Chemotherapy: 100th Round

After the initial shock of my cancer diagnosis, I had no comprehension that I would have to undergo chemotherapy, nor did I understand the first thing about it. Of course I had a baseline grasp as to what it was. I knew that my Granddad went through it for three months; from the day he was diagnosed to the day that he passed away. I knew he was essentially getting poisoned, and that poison did not save his life. I was also aware of Hollywood’s version of chemo and how they manage to fit it into a square box with a pretty ribbon, unassuming of the various types of treatment within the umbrella of chemotherapy drugs. However, despite knowing those few, minute things that happens to be surrounded by lurking shadows of all things negative, I am now able to say that I am well versed as to what the depths of this poison means, today marking my 100th round of chemo.

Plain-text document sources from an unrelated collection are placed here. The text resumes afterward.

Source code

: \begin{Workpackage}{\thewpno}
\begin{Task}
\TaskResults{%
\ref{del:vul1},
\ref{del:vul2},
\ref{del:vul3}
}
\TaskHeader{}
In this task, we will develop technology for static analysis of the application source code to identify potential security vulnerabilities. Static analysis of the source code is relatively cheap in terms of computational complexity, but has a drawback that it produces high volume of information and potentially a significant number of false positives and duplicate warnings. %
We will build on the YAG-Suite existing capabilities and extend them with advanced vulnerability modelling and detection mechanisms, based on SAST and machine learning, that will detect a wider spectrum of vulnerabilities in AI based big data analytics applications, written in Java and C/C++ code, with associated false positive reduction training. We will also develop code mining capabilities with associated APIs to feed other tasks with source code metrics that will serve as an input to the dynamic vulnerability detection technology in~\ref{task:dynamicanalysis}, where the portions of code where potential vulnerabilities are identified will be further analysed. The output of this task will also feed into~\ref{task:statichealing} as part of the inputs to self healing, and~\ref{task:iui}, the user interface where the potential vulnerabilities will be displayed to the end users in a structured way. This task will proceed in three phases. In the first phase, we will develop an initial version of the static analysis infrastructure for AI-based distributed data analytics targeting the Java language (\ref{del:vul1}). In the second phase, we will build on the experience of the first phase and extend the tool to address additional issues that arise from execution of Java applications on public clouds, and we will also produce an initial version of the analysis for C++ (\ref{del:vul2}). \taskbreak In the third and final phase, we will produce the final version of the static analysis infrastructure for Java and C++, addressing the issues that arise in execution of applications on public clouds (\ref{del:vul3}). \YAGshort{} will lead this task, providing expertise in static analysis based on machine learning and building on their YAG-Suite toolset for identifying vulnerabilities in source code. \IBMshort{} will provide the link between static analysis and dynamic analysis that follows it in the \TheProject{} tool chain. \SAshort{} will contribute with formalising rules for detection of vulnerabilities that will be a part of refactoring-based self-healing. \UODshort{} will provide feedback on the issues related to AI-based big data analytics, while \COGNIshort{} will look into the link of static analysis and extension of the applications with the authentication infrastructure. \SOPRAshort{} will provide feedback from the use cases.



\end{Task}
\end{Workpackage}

Over the progression of my disease, I have had more than one type of chemotherapy in an attempt to get rid of the bastards. Some worse than others, but there was absolutely nothing worse than the beginning of my cancer career. To begin with, I was injected with one of the most lethal of the colon cancer chemotherapy varieties, and often times my platelets would be so low that I would have to have a shot, feeling as though every bone in my body was shattering to peices. There was also the neuropathy, which disabled the nerves in my hands and feet, disallowing me to walk or even write for that matter. Lets not forget to mention the initial distress of changes to my appearance, as a vain twenty-seven year old.  This all in addition to all of the other side affects synonymous with chemotherapy.  Yet, worst of it all was the mental toll, twisting my every thought down a spiraling rabbit hole; the fear, the anger, the resentment, and mourning the loss of my life, as I once knew it.

Altogether, I can reliably say that chemo is not for the faint of the heart. As I grieved for my good health firstly, I gradually began to put my best energies into a healthy frame of mind. I began looking at chemotherapy treatments as if it were my job, a new career in which I was going to have to show up and commit to as though my life depended on it…literally. In switching my approach to what I only knew as being undesirable, it kept my mental endurance alive, teaching me things about myself that I had never recognized before. Chemotherapy is the job, and the paycheck is the time I am granted to still be here with my family and friends.

Nevertheless I have my days of gloom, just last month feeling like I failed in 2017, accomplishing next to nothing.  It is also not lost on me that chemotherapy is not necessarily a cure, and I value the bravery and the grace of people who have undergone it, while it sadly no longer continues to keep the cancer manageable.  Then there are milestones like today, and I am reminded that I repeatedly show up for work, with a smile on my face, looking cancer straight in eye and laboring until the work is done.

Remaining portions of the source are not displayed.